As mentioned before, there are several factors that influence the HOA. The most influencing factors are age, refractive error, pupil size, pupil center shift, corneal refractive power, and corneal astigmatism. Many researchers reported different results,31,32) that it is thought that further studies will be needed.
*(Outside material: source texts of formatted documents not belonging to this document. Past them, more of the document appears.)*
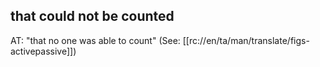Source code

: ## that could not be counted ##

AT: "that no one was able to count" (See: [[rc://en/ta/man/translate/figs-activepassive]])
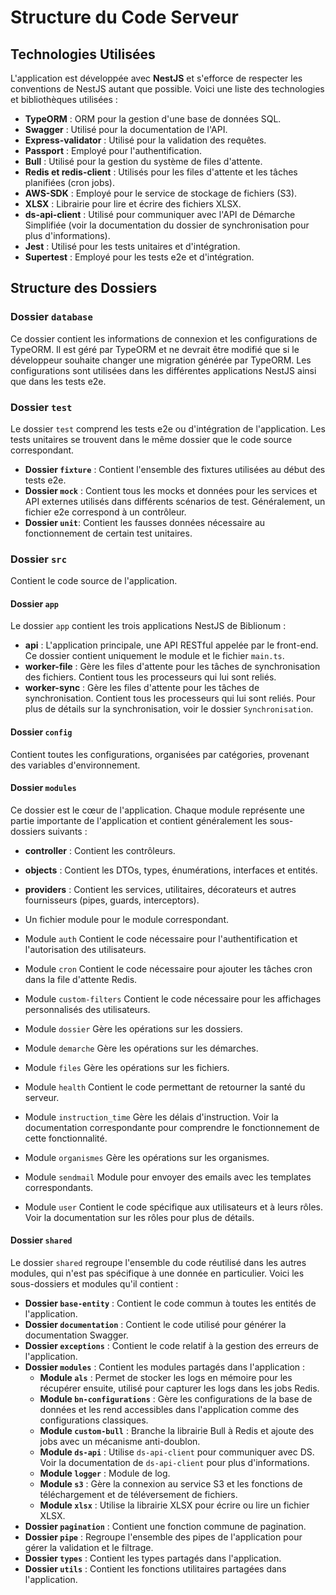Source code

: # Structure du Code Serveur

## Technologies Utilisées

L'application est développée avec **NestJS** et s'efforce de respecter les conventions de NestJS autant que possible. Voici une liste des technologies et bibliothèques utilisées :

- **TypeORM** : ORM pour la gestion d'une base de données SQL.
- **Swagger** : Utilisé pour la documentation de l'API.
- **Express-validator** : Utilisé pour la validation des requêtes.
- **Passport** : Employé pour l'authentification.
- **Bull** : Utilisé pour la gestion du système de files d'attente.
- **Redis et redis-client** : Utilisés pour les files d'attente et les tâches planifiées (cron jobs).
- **AWS-SDK** : Employé pour le service de stockage de fichiers (S3).
- **XLSX** : Librairie pour lire et écrire des fichiers XLSX.
- **ds-api-client** : Utilisé pour communiquer avec l'API de Démarche Simplifiée (voir la documentation du dossier de synchronisation pour plus d'informations).
- **Jest** : Utilisé pour les tests unitaires et d'intégration.
- **Supertest** : Employé pour les tests e2e et d'intégration.

## Structure des Dossiers

### Dossier `database`

Ce dossier contient les informations de connexion et les configurations de TypeORM. Il est géré par TypeORM et ne devrait être modifié que si le développeur souhaite changer une migration générée par TypeORM. Les configurations sont utilisées dans les différentes applications NestJS ainsi que dans les tests e2e.

### Dossier `test`

Le dossier `test` comprend les tests e2e ou d'intégration de l'application. Les tests unitaires se trouvent dans le même dossier que le code source correspondant.

- **Dossier `fixture`** : Contient l'ensemble des fixtures utilisées au début des tests e2e.
- **Dossier `mock`** : Contient tous les mocks et données pour les services et API externes utilisés dans différents scénarios de test. Généralement, un fichier e2e correspond à un contrôleur.
- **Dossier `unit`**: Contient les fausses données nécessaire au fonctionnement de certain test unitaires.

### Dossier `src`

Contient le code source de l'application.

#### Dossier `app`
Le dossier `app` contient les trois applications NestJS de Biblionum :
- **api** : L'application principale, une API RESTful appelée par le front-end. Ce dossier contient uniquement le module et le fichier `main.ts`.
- **worker-file** : Gère les files d'attente pour les tâches de synchronisation des fichiers. Contient tous les processeurs qui lui sont reliés.
- **worker-sync** : Gère les files d'attente pour les tâches de synchronisation. Contient tous les processeurs qui lui sont reliés. Pour plus de détails sur la synchronisation, voir le dossier `Synchronisation`.

#### Dossier `config`
Contient toutes les configurations, organisées par catégories, provenant des variables d'environnement.

#### Dossier `modules`
Ce dossier est le cœur de l'application. Chaque module représente une partie importante de l'application et contient généralement les sous-dossiers suivants :
- **controller** : Contient les contrôleurs.
- **objects** : Contient les DTOs, types, énumérations, interfaces et entités.
- **providers** : Contient les services, utilitaires, décorateurs et autres fournisseurs (pipes, guards, interceptors).
- Un fichier module pour le module correspondant.

- Module `auth`
Contient le code nécessaire pour l'authentification et l'autorisation des utilisateurs.

- Module `cron`
Contient le code nécessaire pour ajouter les tâches cron dans la file d'attente Redis.

- Module `custom-filters`
Contient le code nécessaire pour les affichages personnalisés des utilisateurs.

- Module `dossier`
Gère les opérations sur les dossiers.

- Module `demarche`
Gère les opérations sur les démarches.

- Module `files`
Gère les opérations sur les fichiers.

- Module `health`
Contient le code permettant de retourner la santé du serveur.

- Module `instruction_time`
Gère les délais d'instruction. Voir la documentation correspondante pour comprendre le fonctionnement de cette fonctionnalité.

- Module `organismes`
Gère les opérations sur les organismes.

- Module `sendmail`
Module pour envoyer des emails avec les templates correspondants.

- Module `user`
Contient le code spécifique aux utilisateurs et à leurs rôles. Voir la documentation sur les rôles pour plus de détails.

#### Dossier `shared`
Le dossier `shared` regroupe l'ensemble du code réutilisé dans les autres modules, qui n'est pas spécifique à une donnée en particulier. Voici les sous-dossiers et modules qu'il contient :

- **Dossier `base-entity`** : Contient le code commun à toutes les entités de l'application.
- **Dossier `documentation`** : Contient le code utilisé pour générer la documentation Swagger.
- **Dossier `exceptions`** : Contient le code relatif à la gestion des erreurs de l'application.
- **Dossier `modules`** : Contient les modules partagés dans l'application :
  - **Module `als`** : Permet de stocker les logs en mémoire pour les récupérer ensuite, utilisé pour capturer les logs dans les jobs Redis.
  - **Module `bn-configurations`** : Gère les configurations de la base de données et les rend accessibles dans l'application comme des configurations classiques.
  - **Module `custom-bull`** : Branche la librairie Bull à Redis et ajoute des jobs avec un mécanisme anti-doublon.
  - **Module `ds-api`** : Utilise `ds-api-client` pour communiquer avec DS. Voir la documentation de `ds-api-client` pour plus d'informations.
  - **Module `logger`** : Module de log.
  - **Module `s3`** : Gère la connexion au service S3 et les fonctions de téléchargement et de téléversement de fichiers.
  - **Module `xlsx`** : Utilise la librairie XLSX pour écrire ou lire un fichier XLSX.
- **Dossier `pagination`** : Contient une fonction commune de pagination.
- **Dossier `pipe`** : Regroupe l'ensemble des pipes de l'application pour gérer la validation et le filtrage.
- **Dossier `types`** : Contient les types partagés dans l'application.
- **Dossier `utils`** : Contient les fonctions utilitaires partagées dans l'application.


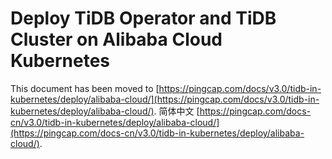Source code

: # Deploy TiDB Operator and TiDB Cluster on Alibaba Cloud Kubernetes

This document has been moved to [https://pingcap.com/docs/v3.0/tidb-in-kubernetes/deploy/alibaba-cloud/](https://pingcap.com/docs/v3.0/tidb-in-kubernetes/deploy/alibaba-cloud/).
简体中文 [https://pingcap.com/docs-cn/v3.0/tidb-in-kubernetes/deploy/alibaba-cloud/](https://pingcap.com/docs-cn/v3.0/tidb-in-kubernetes/deploy/alibaba-cloud/).

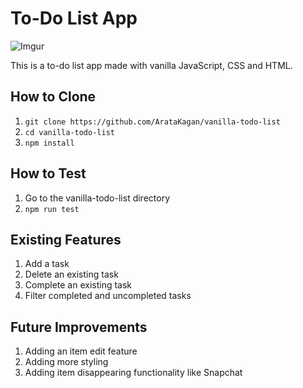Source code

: # To-Do List App 

![Imgur](https://i.imgur.com/BaTRmND.png)

This is a to-do list app made with vanilla JavaScript, CSS and HTML. 

## How to Clone 

1. `git clone https://github.com/ArataKagan/vanilla-todo-list`
2. `cd vanilla-todo-list`
3. `npm install`

## How to Test 

1. Go to the vanilla-todo-list directory 
2. `npm run test`

## Existing Features 

1. Add a task 
2. Delete an existing task 
3. Complete an existing task 
4. Filter completed and uncompleted tasks 

## Future Improvements 

1. Adding an item edit feature 
2. Adding more styling 
3. Adding item disappearing functionality like Snapchat 

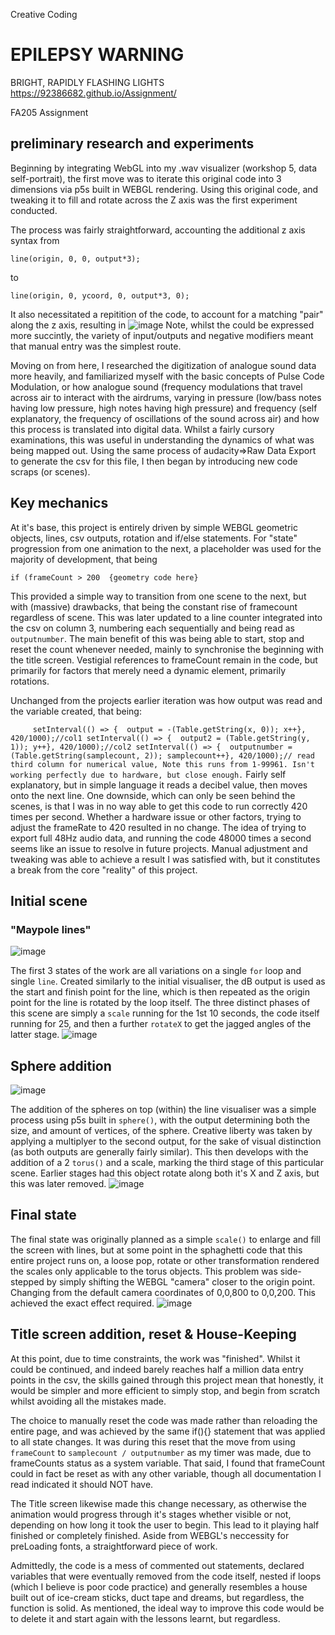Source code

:  Creative Coding
# EPILEPSY WARNING 
BRIGHT, RAPIDLY FLASHING LIGHTS
https://92386682.github.io/Assignment/


FA205 Assignment

## preliminary research and experiments
Beginning by integrating WebGL into my .wav visualizer (workshop 5, data self-portrait), the first move was to iterate this original code into 3 dimensions via p5s built in WEBGL rendering. Using this original code, and tweaking it to fill and rotate across the Z axis was the first experiment conducted.

The process was fairly straightforward, accounting the additional z axis syntax from

`line(origin, 0, 0, output*3);`

to

`line(origin, 0, ycoord, 0, output*3, 0);`

It also necessitated a repitition of the code, to account for a matching "pair" along the z axis, resulting in 
![image](https://github.com/user-attachments/assets/248f5267-a727-40d6-b52f-e403dad1d707)
Note, whilst the could be expressed more succintly, the variety of input/outputs and negative modifiers meant that manual entry was the simplest route.

Moving on from here, I researched the digitization of analogue sound data more heavily, and familiarized myself with the basic concepts of Pulse Code Modulation, or how analogue sound (frequency modulations that travel across air to interact with the airdrums, varying in pressure (low/bass notes having low pressure, high notes having high pressure) and frequency (self explanatory, the frequency of oscillations of the sound across air) and how this process is translated into digital data. Whilst a fairly cursory examinations, this was useful in understanding the dynamics of what was being mapped out. Using the same process of audacity=>Raw Data Export to generate the csv for this file, I then began by introducing new code scraps (or scenes).

## Key mechanics
At it's base, this project is entirely driven by simple WEBGL geometric objects, lines, csv outputs, rotation and if/else statements. 
For "state" progression from one animation to the next, a placeholder was used for the majority of development, that being 

`if (frameCount > 200 
  {geometry code here}`
  
This provided a simple way to transition from one scene to the next, but with (massive) drawbacks, that being the constant rise of framecount regardless of scene. This was later updated to a line counter integrated into the csv on column 3, numbering each sequentially and being read as `outputnumber`. The main benefit of this was being able to start, stop and reset the count whenever needed, mainly to synchronise the beginning with the title screen. Vestigial references to frameCount remain in the code, but primarily for factors that merely need a dynamic element, primarily rotations. 

Unchanged from the projects earlier iteration was how output was read and the variable created, that being:

`      setInterval(() => { 
        output = -(Table.getString(x, 0));
         x++}, 420/1000);//col1
         setInterval(() => { 
           output2 = (Table.getString(y, 1));
            y++}, 420/1000);//col2
            setInterval(() => { 
              outputnumber = (Table.getString(samplecount, 2));
              samplecount++}, 420/1000);// read third column for numerical value, Note this runs from 1-99961. Isn't working perfectly due to hardware, but close enough.
      `
      Fairly self explanatory, but in simple language it reads a decibel value, then moves onto the next line. One downside, which can only be seen behind the scenes, is that I was in no way able to get this code to run correctly 420 times per second. Whether a hardware issue or other factors, trying to adjust the frameRate to 420 resulted in no change. The idea of trying to export full 48Hz audio data, and running the code 48000 times a second seems like an issue to resolve in future projects. Manual adjustment and tweaking was able to achieve a result I was satisfied with, but it constitutes a break from the core "reality" of this project.
      
## Initial scene
### "Maypole lines"
![image](https://github.com/user-attachments/assets/80acb9d1-7697-43cc-9038-504e6b676131)

The first 3 states of the work are all variations on a single `for` loop and single `line`. Created similarly to the initial visualiser, the dB output is used as the start and finish point for the line, which is then repeated as the origin point for the line is rotated by the loop itself. The three distinct phases of this scene are simply a `scale` running for the 1st 10 seconds, the code itself running for 25, and then a further `rotateX` to get the jagged angles of the latter stage.
![image](https://github.com/user-attachments/assets/4346801d-7435-4ea2-97ff-6e1235b6865d)


## Sphere addition
![image](https://github.com/user-attachments/assets/f6415836-e5ff-4014-87df-c181a2a96c82)

The addition of the spheres on top (within) the line visualiser was a simple process using p5s built in `sphere()`, with the output determining both the size, and amount of vertices, of the sphere. Creative liberty was taken by applying a multiplyer to the second output, for the sake of visual distinction (as both outputs are generally fairly similar). This then develops with the addition of a 2 `torus()` and a scale, marking the third stage of this particular scene. Earlier stages had this object rotate along both it's X and Z axis, but this was later removed.
![image](https://github.com/user-attachments/assets/d24eb5e9-6f6a-4b84-a75c-e67adb699dbc)


## Final state
The final state was originally planned as a simple `scale()` to enlarge and fill the screen with lines, but at some point in the sphaghetti code that this entire project runs on, a loose pop, rotate or other transformation rendered the scales only applicable to the torus objects. This problem was side-stepped by simply shifting the WEBGL "camera" closer to the origin point. Changing from the default camera coordinates of 0,0,800 to 0,0,200. This achieved the exact effect required. 
![image](https://github.com/user-attachments/assets/d8c0b839-fb43-48be-a93d-36997bd4d174)


## Title screen addition, reset & House-Keeping
At this point, due to time constraints, the work was "finished". Whilst it could be continued, and indeed barely reaches half a million data entry points in the csv, the skills gained through this project mean that honestly, it would be simpler and more efficient to simply stop, and begin from scratch whilst avoiding all the mistakes made.

The choice to manually reset the code was made rather than reloading the entire page, and was achieved by the same if(){} statement that was applied to all state changes. It was during this reset that the move from using `frameCount` to `samplecount / outputnumber` as my timer was made, due to frameCounts status as a system variable. That said, I found that frameCount could in fact be reset as with any other variable, though all documentation I read indicated it should NOT have.

The Title screen likewise made this change necessary, as otherwise the animation would progress through it's stages whether visible or not, depending on how long it took the user to begin. This lead to it playing half finished or completely finished. Aside from WEBGL's neccessity for preLoading fonts, a straightforward piece of work.

Admittedly, the code is a mess of commented out statements, declared variables that were eventually removed from the code itself, nested if loops (which I believe is poor code practice) and generally resembles a house built out of ice-cream sticks, duct tape and dreams, but regardless, the function is solid. 
As mentioned, the ideal way to improve this code would be to delete it and start again with the lessons learnt, but regardless.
In the subject who have positive ocular SA, the ocular SA may compensate the negative SA of the aspheric MFCL that could reduce the addition effect of the MFCL. In that case could occur in the presbyopia correction, the near vision may different depending on the direction of the wearer's SA that it is considered that further researches are necessary for the presbyopia.
Ⅴ. Conclusion
After wearing aspherical MFCL, the total HOA and coma aberration increased, and the SA increased in the negative direction. The addition of MFCL is generated using negative SA in front of the lens that subjects having positive SA in the naked eye could reduce the addition effect by reducing the negative SA of MFCL. In subjects with negative SA, it is estimated that distance vision blur may occur because SA increases to a more negative value, and the quality of vision may decrease due to an increase in coma aberration.